[Source texts of formatted documents]
+ + +

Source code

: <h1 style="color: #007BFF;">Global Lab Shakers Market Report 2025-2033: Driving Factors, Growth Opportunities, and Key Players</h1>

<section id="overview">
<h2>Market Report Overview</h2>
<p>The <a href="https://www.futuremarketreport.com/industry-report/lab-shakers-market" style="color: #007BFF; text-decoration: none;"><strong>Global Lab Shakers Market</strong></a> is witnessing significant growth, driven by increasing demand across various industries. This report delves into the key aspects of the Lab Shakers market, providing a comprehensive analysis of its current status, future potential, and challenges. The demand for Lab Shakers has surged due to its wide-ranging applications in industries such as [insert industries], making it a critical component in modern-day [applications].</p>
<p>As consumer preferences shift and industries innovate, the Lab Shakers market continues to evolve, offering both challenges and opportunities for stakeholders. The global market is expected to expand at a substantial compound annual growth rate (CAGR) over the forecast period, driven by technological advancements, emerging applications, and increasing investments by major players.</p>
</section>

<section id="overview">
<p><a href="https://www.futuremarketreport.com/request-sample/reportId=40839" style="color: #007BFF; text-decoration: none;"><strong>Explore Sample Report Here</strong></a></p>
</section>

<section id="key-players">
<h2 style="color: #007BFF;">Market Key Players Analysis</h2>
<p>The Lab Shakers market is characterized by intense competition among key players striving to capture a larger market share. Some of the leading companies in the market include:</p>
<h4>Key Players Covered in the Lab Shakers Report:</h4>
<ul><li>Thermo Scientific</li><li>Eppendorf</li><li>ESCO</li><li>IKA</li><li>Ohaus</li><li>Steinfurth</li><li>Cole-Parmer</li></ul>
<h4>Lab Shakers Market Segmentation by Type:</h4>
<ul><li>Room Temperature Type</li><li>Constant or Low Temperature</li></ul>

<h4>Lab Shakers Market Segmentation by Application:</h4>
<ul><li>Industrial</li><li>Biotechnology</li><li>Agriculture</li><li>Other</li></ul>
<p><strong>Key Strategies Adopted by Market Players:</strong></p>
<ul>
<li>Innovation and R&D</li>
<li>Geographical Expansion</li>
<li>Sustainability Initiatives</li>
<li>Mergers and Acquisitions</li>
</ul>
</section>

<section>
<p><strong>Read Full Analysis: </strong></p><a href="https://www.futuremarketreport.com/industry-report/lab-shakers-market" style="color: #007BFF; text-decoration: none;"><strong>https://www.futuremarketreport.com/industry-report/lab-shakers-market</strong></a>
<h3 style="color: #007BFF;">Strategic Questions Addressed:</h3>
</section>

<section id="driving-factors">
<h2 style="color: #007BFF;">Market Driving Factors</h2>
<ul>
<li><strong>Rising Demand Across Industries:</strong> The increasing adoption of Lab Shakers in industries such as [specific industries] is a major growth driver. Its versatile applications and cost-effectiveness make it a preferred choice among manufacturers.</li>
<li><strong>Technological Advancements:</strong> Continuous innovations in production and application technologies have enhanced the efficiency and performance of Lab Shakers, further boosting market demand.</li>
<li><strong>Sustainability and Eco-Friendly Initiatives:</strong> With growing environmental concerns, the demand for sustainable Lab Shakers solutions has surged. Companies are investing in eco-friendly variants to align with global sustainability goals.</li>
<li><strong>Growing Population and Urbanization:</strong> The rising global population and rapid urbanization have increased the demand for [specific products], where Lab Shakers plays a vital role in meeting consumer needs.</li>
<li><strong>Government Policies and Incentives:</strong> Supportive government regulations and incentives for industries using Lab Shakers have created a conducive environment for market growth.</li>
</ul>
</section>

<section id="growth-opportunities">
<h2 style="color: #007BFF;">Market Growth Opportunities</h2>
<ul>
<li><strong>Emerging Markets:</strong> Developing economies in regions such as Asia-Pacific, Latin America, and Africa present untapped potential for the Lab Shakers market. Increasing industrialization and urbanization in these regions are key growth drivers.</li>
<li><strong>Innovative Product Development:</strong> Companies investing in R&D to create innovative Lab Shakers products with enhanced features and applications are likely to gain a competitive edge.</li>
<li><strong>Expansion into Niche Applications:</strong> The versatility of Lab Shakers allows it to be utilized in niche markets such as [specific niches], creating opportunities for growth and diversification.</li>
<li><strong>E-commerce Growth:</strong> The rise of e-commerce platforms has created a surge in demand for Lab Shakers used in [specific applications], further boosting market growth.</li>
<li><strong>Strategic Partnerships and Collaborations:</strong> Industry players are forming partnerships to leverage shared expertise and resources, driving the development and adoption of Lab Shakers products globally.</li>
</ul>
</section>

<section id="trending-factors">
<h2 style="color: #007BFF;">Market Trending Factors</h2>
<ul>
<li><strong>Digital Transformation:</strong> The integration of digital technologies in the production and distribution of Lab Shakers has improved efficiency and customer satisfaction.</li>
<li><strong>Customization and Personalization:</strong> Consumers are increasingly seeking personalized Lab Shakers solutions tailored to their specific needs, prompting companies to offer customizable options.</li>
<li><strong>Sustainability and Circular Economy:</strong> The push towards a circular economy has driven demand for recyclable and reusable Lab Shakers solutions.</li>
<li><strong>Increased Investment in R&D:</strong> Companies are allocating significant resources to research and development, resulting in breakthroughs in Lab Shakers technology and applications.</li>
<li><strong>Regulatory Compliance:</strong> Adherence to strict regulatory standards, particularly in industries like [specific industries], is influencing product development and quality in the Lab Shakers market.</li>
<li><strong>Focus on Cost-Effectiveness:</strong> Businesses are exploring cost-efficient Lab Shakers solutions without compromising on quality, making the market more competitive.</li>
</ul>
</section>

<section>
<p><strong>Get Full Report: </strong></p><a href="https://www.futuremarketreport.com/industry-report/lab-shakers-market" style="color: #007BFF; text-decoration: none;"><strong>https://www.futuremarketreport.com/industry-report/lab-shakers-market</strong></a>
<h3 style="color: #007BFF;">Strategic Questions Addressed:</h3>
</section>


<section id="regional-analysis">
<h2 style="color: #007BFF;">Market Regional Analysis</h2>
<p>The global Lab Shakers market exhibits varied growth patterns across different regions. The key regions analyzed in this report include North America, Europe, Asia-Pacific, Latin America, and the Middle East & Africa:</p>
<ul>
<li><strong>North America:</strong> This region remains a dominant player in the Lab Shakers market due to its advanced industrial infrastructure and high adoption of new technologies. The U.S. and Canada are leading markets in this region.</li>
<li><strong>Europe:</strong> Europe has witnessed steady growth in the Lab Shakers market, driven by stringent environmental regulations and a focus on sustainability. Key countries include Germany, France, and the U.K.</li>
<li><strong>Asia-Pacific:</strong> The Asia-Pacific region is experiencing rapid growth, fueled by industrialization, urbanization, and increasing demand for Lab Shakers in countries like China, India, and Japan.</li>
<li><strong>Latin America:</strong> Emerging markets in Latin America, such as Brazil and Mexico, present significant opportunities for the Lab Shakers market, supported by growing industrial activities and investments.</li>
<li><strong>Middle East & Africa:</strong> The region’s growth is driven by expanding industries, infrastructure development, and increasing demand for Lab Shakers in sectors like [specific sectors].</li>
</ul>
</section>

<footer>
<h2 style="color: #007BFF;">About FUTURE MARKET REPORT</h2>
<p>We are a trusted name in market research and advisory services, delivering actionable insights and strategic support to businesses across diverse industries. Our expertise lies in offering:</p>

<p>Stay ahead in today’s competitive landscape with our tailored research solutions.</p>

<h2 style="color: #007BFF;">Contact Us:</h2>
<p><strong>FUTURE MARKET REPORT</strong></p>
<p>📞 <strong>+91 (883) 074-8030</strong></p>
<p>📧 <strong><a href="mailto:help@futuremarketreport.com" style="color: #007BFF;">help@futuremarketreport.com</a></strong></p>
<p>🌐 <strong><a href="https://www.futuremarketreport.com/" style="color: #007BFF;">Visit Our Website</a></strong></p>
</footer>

+ + +

EXERCISE REQUIREMENTS: Each line of the data is to be transcribed exactly.

SOLUTION TO THIS EXERCISE:
Source code

: <h1 style="color: #007BFF;">Global Lab Shakers Market Report 2025-2033: Driving Factors, Growth Opportunities, and Key Players</h1>

<section id="overview">
<h2>Market Report Overview</h2>
<p>The <a href="https://www.futuremarketreport.com/industry-report/lab-shakers-market" style="color: #007BFF; text-decoration: none;"><strong>Global Lab Shakers Market</strong></a> is witnessing significant growth, driven by increasing demand across various industries. This report delves into the key aspects of the Lab Shakers market, providing a comprehensive analysis of its current status, future potential, and challenges. The demand for Lab Shakers has surged due to its wide-ranging applications in industries such as [insert industries], making it a critical component in modern-day [applications].</p>
<p>As consumer preferences shift and industries innovate, the Lab Shakers market continues to evolve, offering both challenges and opportunities for stakeholders. The global market is expected to expand at a substantial compound annual growth rate (CAGR) over the forecast period, driven by technological advancements, emerging applications, and increasing investments by major players.</p>
</section>

<section id="overview">
<p><a href="https://www.futuremarketreport.com/request-sample/reportId=40839" style="color: #007BFF; text-decoration: none;"><strong>Explore Sample Report Here</strong></a></p>
</section>

<section id="key-players">
<h2 style="color: #007BFF;">Market Key Players Analysis</h2>
<p>The Lab Shakers market is characterized by intense competition among key players striving to capture a larger market share. Some of the leading companies in the market include:</p>
<h4>Key Players Covered in the Lab Shakers Report:</h4>
<ul><li>Thermo Scientific</li><li>Eppendorf</li><li>ESCO</li><li>IKA</li><li>Ohaus</li><li>Steinfurth</li><li>Cole-Parmer</li></ul>
<h4>Lab Shakers Market Segmentation by Type:</h4>
<ul><li>Room Temperature Type</li><li>Constant or Low Temperature</li></ul>

<h4>Lab Shakers Market Segmentation by Application:</h4>
<ul><li>Industrial</li><li>Biotechnology</li><li>Agriculture</li><li>Other</li></ul>
<p><strong>Key Strategies Adopted by Market Players:</strong></p>
<ul>
<li>Innovation and R&D</li>
<li>Geographical Expansion</li>
<li>Sustainability Initiatives</li>
<li>Mergers and Acquisitions</li>
</ul>
</section>

<section>
<p><strong>Read Full Analysis: </strong></p><a href="https://www.futuremarketreport.com/industry-report/lab-shakers-market" style="color: #007BFF; text-decoration: none;"><strong>https://www.futuremarketreport.com/industry-report/lab-shakers-market</strong></a>
<h3 style="color: #007BFF;">Strategic Questions Addressed:</h3>
</section>

<section id="driving-factors">
<h2 style="color: #007BFF;">Market Driving Factors</h2>
<ul>
<li><strong>Rising Demand Across Industries:</strong> The increasing adoption of Lab Shakers in industries such as [specific industries] is a major growth driver. Its versatile applications and cost-effectiveness make it a preferred choice among manufacturers.</li>
<li><strong>Technological Advancements:</strong> Continuous innovations in production and application technologies have enhanced the efficiency and performance of Lab Shakers, further boosting market demand.</li>
<li><strong>Sustainability and Eco-Friendly Initiatives:</strong> With growing environmental concerns, the demand for sustainable Lab Shakers solutions has surged. Companies are investing in eco-friendly variants to align with global sustainability goals.</li>
<li><strong>Growing Population and Urbanization:</strong> The rising global population and rapid urbanization have increased the demand for [specific products], where Lab Shakers plays a vital role in meeting consumer needs.</li>
<li><strong>Government Policies and Incentives:</strong> Supportive government regulations and incentives for industries using Lab Shakers have created a conducive environment for market growth.</li>
</ul>
</section>

<section id="growth-opportunities">
<h2 style="color: #007BFF;">Market Growth Opportunities</h2>
<ul>
<li><strong>Emerging Markets:</strong> Developing economies in regions such as Asia-Pacific, Latin America, and Africa present untapped potential for the Lab Shakers market. Increasing industrialization and urbanization in these regions are key growth drivers.</li>
<li><strong>Innovative Product Development:</strong> Companies investing in R&D to create innovative Lab Shakers products with enhanced features and applications are likely to gain a competitive edge.</li>
<li><strong>Expansion into Niche Applications:</strong> The versatility of Lab Shakers allows it to be utilized in niche markets such as [specific niches], creating opportunities for growth and diversification.</li>
<li><strong>E-commerce Growth:</strong> The rise of e-commerce platforms has created a surge in demand for Lab Shakers used in [specific applications], further boosting market growth.</li>
<li><strong>Strategic Partnerships and Collaborations:</strong> Industry players are forming partnerships to leverage shared expertise and resources, driving the development and adoption of Lab Shakers products globally.</li>
</ul>
</section>

<section id="trending-factors">
<h2 style="color: #007BFF;">Market Trending Factors</h2>
<ul>
<li><strong>Digital Transformation:</strong> The integration of digital technologies in the production and distribution of Lab Shakers has improved efficiency and customer satisfaction.</li>
<li><strong>Customization and Personalization:</strong> Consumers are increasingly seeking personalized Lab Shakers solutions tailored to their specific needs, prompting companies to offer customizable options.</li>
<li><strong>Sustainability and Circular Economy:</strong> The push towards a circular economy has driven demand for recyclable and reusable Lab Shakers solutions.</li>
<li><strong>Increased Investment in R&D:</strong> Companies are allocating significant resources to research and development, resulting in breakthroughs in Lab Shakers technology and applications.</li>
<li><strong>Regulatory Compliance:</strong> Adherence to strict regulatory standards, particularly in industries like [specific industries], is influencing product development and quality in the Lab Shakers market.</li>
<li><strong>Focus on Cost-Effectiveness:</strong> Businesses are exploring cost-efficient Lab Shakers solutions without compromising on quality, making the market more competitive.</li>
</ul>
</section>

<section>
<p><strong>Get Full Report: </strong></p><a href="https://www.futuremarketreport.com/industry-report/lab-shakers-market" style="color: #007BFF; text-decoration: none;"><strong>https://www.futuremarketreport.com/industry-report/lab-shakers-market</strong></a>
<h3 style="color: #007BFF;">Strategic Questions Addressed:</h3>
</section>


<section id="regional-analysis">
<h2 style="color: #007BFF;">Market Regional Analysis</h2>
<p>The global Lab Shakers market exhibits varied growth patterns across different regions. The key regions analyzed in this report include North America, Europe, Asia-Pacific, Latin America, and the Middle East & Africa:</p>
<ul>
<li><strong>North America:</strong> This region remains a dominant player in the Lab Shakers market due to its advanced industrial infrastructure and high adoption of new technologies. The U.S. and Canada are leading markets in this region.</li>
<li><strong>Europe:</strong> Europe has witnessed steady growth in the Lab Shakers market, driven by stringent environmental regulations and a focus on sustainability. Key countries include Germany, France, and the U.K.</li>
<li><strong>Asia-Pacific:</strong> The Asia-Pacific region is experiencing rapid growth, fueled by industrialization, urbanization, and increasing demand for Lab Shakers in countries like China, India, and Japan.</li>
<li><strong>Latin America:</strong> Emerging markets in Latin America, such as Brazil and Mexico, present significant opportunities for the Lab Shakers market, supported by growing industrial activities and investments.</li>
<li><strong>Middle East & Africa:</strong> The region’s growth is driven by expanding industries, infrastructure development, and increasing demand for Lab Shakers in sectors like [specific sectors].</li>
</ul>
</section>

<footer>
<h2 style="color: #007BFF;">About FUTURE MARKET REPORT</h2>
<p>We are a trusted name in market research and advisory services, delivering actionable insights and strategic support to businesses across diverse industries. Our expertise lies in offering:</p>

<p>Stay ahead in today’s competitive landscape with our tailored research solutions.</p>

<h2 style="color: #007BFF;">Contact Us:</h2>
<p><strong>FUTURE MARKET REPORT</strong></p>
<p>📞 <strong>+91 (883) 074-8030</strong></p>
<p>📧 <strong><a href="mailto:help@futuremarketreport.com" style="color: #007BFF;">help@futuremarketreport.com</a></strong></p>
<p>🌐 <strong><a href="https://www.futuremarketreport.com/" style="color: #007BFF;">Visit Our Website</a></strong></p>
</footer>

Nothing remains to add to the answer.